» Task requirements: When you reach the line with "- [Top Stock" in the data below, begin printing lines exactly, and stop once the line with "- [Germany Debates" has been printed.

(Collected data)
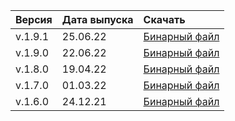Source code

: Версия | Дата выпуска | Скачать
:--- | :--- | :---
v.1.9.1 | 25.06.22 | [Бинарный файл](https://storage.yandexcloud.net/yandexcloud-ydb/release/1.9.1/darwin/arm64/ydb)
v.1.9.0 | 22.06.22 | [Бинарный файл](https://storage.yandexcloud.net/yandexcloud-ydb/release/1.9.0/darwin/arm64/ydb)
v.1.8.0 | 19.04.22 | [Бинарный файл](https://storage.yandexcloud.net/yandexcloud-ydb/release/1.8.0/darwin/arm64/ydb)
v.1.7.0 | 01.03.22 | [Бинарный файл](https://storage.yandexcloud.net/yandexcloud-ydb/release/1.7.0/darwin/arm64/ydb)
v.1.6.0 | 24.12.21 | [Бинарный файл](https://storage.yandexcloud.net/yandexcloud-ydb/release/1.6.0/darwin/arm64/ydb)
* * *
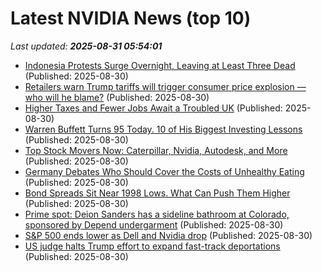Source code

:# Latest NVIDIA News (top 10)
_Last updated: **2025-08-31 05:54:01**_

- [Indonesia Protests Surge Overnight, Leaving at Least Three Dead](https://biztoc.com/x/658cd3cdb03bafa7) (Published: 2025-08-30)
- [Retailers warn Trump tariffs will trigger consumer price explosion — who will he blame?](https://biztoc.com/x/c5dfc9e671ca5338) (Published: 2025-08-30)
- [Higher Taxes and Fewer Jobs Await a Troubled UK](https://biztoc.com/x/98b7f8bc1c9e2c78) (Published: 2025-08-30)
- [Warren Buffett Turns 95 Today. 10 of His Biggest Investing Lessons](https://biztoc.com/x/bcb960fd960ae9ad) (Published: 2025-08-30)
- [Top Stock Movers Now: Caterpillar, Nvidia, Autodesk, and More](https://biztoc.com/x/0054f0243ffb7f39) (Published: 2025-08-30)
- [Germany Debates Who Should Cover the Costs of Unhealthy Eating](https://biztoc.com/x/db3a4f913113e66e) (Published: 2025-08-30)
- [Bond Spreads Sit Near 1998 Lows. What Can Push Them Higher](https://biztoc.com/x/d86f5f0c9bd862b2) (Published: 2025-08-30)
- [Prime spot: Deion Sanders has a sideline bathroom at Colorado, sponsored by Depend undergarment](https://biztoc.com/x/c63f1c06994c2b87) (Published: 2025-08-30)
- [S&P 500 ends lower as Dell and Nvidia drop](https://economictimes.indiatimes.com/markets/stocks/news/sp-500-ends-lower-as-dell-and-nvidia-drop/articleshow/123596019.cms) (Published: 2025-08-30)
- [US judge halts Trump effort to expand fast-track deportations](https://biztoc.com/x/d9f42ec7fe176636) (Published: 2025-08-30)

» Exercise answer:
- [Top Stock Movers Now: Caterpillar, Nvidia, Autodesk, and More](https://biztoc.com/x/0054f0243ffb7f39) (Published: 2025-08-30)
- [Germany Debates Who Should Cover the Costs of Unhealthy Eating](https://biztoc.com/x/db3a4f913113e66e) (Published: 2025-08-30)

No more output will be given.